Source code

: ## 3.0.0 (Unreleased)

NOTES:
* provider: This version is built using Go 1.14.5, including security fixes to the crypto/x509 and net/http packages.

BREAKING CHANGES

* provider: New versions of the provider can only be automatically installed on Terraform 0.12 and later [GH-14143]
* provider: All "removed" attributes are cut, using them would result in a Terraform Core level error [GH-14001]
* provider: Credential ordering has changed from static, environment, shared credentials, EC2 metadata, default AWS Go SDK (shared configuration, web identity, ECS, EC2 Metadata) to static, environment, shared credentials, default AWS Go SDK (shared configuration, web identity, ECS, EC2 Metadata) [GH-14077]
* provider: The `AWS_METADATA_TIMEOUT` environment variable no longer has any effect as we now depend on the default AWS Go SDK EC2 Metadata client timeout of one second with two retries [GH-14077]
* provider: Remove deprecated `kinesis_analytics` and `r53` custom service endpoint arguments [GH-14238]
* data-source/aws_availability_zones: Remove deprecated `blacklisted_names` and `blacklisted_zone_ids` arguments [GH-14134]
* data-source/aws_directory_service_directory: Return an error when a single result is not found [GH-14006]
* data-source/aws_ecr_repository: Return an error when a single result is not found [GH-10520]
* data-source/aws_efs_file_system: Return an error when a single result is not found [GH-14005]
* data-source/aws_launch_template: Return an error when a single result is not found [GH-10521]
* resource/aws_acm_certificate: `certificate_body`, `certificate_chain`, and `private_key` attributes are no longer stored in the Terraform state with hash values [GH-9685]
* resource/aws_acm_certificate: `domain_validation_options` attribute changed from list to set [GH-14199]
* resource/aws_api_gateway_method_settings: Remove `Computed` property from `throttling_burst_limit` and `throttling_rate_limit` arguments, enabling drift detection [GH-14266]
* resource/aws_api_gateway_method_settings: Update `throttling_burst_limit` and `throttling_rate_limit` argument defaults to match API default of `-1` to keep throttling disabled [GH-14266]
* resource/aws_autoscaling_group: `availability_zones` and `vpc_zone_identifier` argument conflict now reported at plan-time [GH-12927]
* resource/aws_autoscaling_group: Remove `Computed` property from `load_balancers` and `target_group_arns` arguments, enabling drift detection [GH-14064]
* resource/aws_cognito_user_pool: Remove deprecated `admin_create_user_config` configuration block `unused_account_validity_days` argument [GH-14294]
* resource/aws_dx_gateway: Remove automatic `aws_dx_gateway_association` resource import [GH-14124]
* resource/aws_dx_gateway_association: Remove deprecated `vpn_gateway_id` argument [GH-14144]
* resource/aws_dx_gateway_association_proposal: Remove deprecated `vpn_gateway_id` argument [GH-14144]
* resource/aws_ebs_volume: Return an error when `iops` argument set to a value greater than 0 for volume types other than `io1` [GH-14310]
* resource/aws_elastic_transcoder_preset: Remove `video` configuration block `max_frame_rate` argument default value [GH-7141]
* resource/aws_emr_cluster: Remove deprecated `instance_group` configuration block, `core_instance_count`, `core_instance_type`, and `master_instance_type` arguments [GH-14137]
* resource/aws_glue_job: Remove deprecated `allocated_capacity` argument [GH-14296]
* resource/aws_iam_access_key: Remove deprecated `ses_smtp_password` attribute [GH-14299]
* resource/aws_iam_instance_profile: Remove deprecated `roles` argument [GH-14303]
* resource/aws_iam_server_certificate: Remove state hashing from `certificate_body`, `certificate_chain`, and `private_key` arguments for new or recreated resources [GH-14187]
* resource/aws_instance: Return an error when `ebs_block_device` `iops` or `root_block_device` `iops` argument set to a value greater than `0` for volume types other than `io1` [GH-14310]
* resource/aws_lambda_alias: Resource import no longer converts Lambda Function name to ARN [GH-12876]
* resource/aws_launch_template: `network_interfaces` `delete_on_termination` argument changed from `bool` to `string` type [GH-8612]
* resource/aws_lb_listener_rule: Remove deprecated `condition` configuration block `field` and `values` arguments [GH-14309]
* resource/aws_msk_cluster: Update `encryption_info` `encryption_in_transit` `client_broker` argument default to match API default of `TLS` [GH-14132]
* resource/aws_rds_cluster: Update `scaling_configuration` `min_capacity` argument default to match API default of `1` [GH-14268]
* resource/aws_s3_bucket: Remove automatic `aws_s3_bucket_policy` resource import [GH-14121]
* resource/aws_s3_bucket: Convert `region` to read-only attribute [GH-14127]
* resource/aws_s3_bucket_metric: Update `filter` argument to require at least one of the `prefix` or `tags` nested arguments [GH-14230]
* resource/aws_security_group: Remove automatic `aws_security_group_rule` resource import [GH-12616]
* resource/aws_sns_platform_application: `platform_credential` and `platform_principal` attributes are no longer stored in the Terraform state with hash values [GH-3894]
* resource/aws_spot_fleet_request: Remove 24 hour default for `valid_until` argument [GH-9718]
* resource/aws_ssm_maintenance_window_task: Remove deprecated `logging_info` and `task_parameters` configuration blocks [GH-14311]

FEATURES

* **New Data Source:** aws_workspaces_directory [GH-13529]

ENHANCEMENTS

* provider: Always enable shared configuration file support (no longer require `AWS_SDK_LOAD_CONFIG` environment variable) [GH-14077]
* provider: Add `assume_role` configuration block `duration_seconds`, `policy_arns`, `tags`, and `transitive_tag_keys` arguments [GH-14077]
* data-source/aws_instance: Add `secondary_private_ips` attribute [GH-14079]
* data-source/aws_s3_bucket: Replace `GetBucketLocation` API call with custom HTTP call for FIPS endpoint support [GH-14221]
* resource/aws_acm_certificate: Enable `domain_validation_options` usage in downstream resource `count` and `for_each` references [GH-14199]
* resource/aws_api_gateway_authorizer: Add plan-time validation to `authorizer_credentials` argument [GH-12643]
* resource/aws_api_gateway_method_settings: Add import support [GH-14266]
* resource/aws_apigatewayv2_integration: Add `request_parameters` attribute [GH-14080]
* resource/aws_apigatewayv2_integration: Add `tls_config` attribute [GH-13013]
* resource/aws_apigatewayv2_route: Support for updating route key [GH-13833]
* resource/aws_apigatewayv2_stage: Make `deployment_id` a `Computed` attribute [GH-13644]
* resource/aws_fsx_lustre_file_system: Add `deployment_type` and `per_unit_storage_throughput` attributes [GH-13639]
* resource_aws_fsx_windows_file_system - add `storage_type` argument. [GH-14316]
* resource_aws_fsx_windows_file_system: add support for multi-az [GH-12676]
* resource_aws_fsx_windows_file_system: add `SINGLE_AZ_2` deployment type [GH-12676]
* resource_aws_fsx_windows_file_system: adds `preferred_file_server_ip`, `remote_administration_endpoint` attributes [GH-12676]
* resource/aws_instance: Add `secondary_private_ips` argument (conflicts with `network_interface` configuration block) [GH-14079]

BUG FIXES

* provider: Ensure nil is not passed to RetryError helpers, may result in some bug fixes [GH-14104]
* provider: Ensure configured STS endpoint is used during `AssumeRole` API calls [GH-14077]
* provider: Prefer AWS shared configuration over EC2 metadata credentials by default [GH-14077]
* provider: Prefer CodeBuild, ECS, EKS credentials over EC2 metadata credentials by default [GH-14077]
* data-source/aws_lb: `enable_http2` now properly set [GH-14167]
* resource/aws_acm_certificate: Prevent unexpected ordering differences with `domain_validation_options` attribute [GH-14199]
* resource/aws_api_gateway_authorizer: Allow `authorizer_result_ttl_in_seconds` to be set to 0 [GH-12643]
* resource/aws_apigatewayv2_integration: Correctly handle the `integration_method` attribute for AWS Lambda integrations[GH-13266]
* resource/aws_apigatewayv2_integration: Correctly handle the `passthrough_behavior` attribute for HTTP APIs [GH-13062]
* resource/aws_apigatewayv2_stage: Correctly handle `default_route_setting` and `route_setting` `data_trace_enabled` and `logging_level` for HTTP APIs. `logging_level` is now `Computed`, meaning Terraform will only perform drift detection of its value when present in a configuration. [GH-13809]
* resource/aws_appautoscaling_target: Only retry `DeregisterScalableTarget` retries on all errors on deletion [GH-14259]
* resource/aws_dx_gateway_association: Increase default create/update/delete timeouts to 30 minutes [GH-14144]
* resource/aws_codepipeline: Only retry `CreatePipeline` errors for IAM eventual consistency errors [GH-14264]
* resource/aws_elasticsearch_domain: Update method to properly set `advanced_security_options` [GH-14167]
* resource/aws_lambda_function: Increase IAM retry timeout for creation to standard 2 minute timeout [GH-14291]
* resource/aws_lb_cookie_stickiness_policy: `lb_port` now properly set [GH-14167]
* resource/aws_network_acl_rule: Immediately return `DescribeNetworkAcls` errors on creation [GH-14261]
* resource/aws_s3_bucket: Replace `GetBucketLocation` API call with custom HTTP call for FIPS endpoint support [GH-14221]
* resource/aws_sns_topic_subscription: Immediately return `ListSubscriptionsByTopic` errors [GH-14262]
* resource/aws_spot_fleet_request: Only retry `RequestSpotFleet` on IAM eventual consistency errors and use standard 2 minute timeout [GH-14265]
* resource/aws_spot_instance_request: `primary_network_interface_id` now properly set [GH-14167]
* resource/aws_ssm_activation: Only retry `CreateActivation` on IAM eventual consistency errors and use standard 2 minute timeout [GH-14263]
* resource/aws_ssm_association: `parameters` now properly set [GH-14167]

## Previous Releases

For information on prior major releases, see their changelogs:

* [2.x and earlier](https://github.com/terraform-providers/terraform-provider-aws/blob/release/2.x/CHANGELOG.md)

Assignment:
Within the material above, copy exactly the lines from the line that holds "resource/aws_spot_fleet_request: Remove 24" up to and including the line that holds "ENHANCEMENTS".

Output:
* resource/aws_spot_fleet_request: Remove 24 hour default for `valid_until` argument [GH-9718]
* resource/aws_ssm_maintenance_window_task: Remove deprecated `logging_info` and `task_parameters` configuration blocks [GH-14311]

FEATURES

* **New Data Source:** aws_workspaces_directory [GH-13529]

ENHANCEMENTS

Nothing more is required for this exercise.